### TASK TO COMPLETE
Return every line from the records below with the string "twitter".

::::

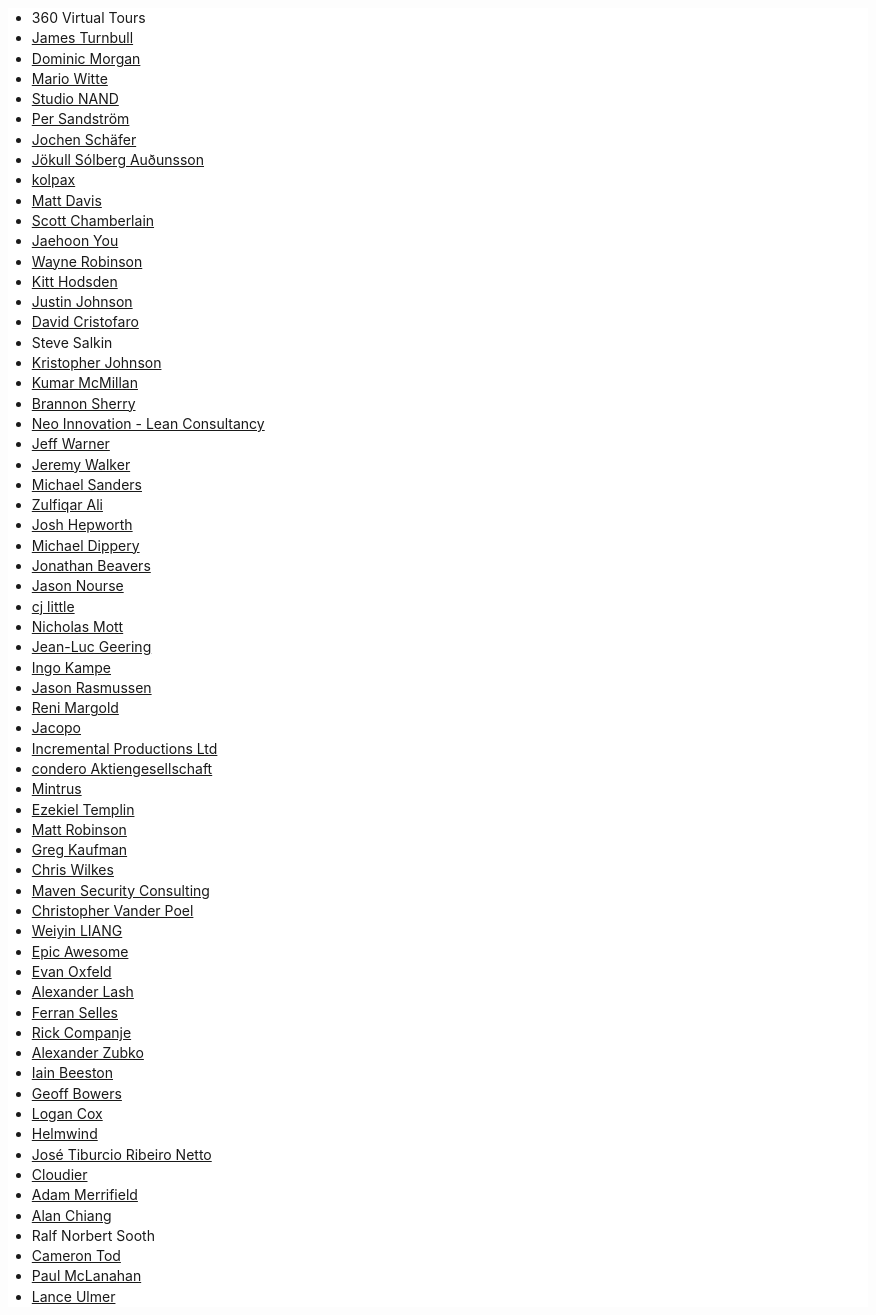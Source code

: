 * 360 Virtual Tours
* [James Turnbull](https://www.kartar.net/)
* [Dominic Morgan](https://d3r.com/)
* [Mario Witte](http://www.mariowitte.com)
* [Studio NAND](https://www.nand.io/)
* [Per Sandström](https://www.helloper.com/)
* [Jochen Schäfer](https://www.joschs-robotics.de/)
* [Jökull Sólberg Auðunsson](https://www.solberg.is/)
* [kolpax](http://kolpax.io)
* [Matt Davis](https://penandpants.com/)
* [Scott Chamberlain](https://ropensci.org/)
* [Jaehoon You](https://github.com/teslamint)
* [Wayne Robinson](http://www.wayne-robinson.com)
* [Kitt Hodsden](https://kitt.hodsden.org/)
* [Justin Johnson](https://justinjohnson.org/)
* [David Cristofaro](https://dtcristo.com/)
* Steve Salkin
* [Kristopher Johnson](http://undefinedvalue.com/)
* [Kumar McMillan](https://twitter.com/kumar303)
* [Brannon Sherry](http://code-junkie.com)
* [Neo Innovation - Lean Consultancy](https://neo.com/)
* [Jeff Warner](http://www.stormysoftware.com)
* [Jeremy Walker](http://www.ihid.co.uk)
* [Michael Sanders](http://msanders.com)
* [Zulfiqar Ali](https://www.simplerses.com/)
* [Josh Hepworth](https://friendsoftheweb.com/)
* [Michael Dippery](http://monkey-robot.com/)
* [Jonathan Beavers](https://jon4than.com/)
* [Jason Nourse](http://jasonnourse.com)
* [cj little](http://cjlittle.com)
* [Nicholas Mott](http://www.discovilante.com)
* [Jean-Luc Geering](https://www.ufirstgroup.com/)
* [Ingo Kampe](https://kreuzwerker.de/)
* [Jason Rasmussen](http://www.sourcefire.com)
* [Reni Margold](http://renimargold.com)
* [Jacopo](https://github.com/dedalusj)
* [Incremental Productions Ltd](https://www.incremental.co.uk/)
* [condero Aktiengesellschaft](https://www.condero.com/)
* [Mintrus](http://mintrus.com)
* [Ezekiel Templin](https://zeke.templ.in/)
* [Matt Robinson](https://www.lazycat.org/)
* [Greg Kaufman](https://gregkaufman.com/)
* [Chris Wilkes](https://github.com/cwilkes)
* [Maven Security Consulting](https://www.mavensecurity.com/)
* [Christopher Vander Poel](http://www.wlvrn.com)
* [Weiyin LIANG](http://pyology.com)
* [Epic Awesome](https://epicawesome.co/)
* [Evan Oxfeld](https://twitter.com/evanoxfeld)
* [Alexander Lash](https://alexla.sh/)
* [Ferran Selles](http://www.nulltrace.com)
* [Rick Companje](https://www.companje.nl/)
* [Alexander Zubko](https://www.youtube.com/watch?v=jqxENMKaeCU)
* [Iain Beeston](https://iainbeeston.com/)
* [Geoff Bowers](https://www.daemon.com.au/)
* [Logan Cox](https://lo5an.com/)
* [Helmwind](http://helmwind.com)
* [José Tiburcio Ribeiro Netto](http://mineiro.org)
* [Cloudier](https://www.cloudier.com/)
* [Adam Merrifield](https://seydesign.com/)
* [Alan Chiang](http://itsnotvalid.com)
* Ralf Norbert Sooth
* [Cameron Tod](https://camerontod.com/)
* [Paul McLanahan](https://pmac.io/)
* [Lance Ulmer](http://lanceulmer.com)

::::

### ANSWER AREA
* [Kumar McMillan](https://twitter.com/kumar303)
* [Evan Oxfeld](https://twitter.com/evanoxfeld)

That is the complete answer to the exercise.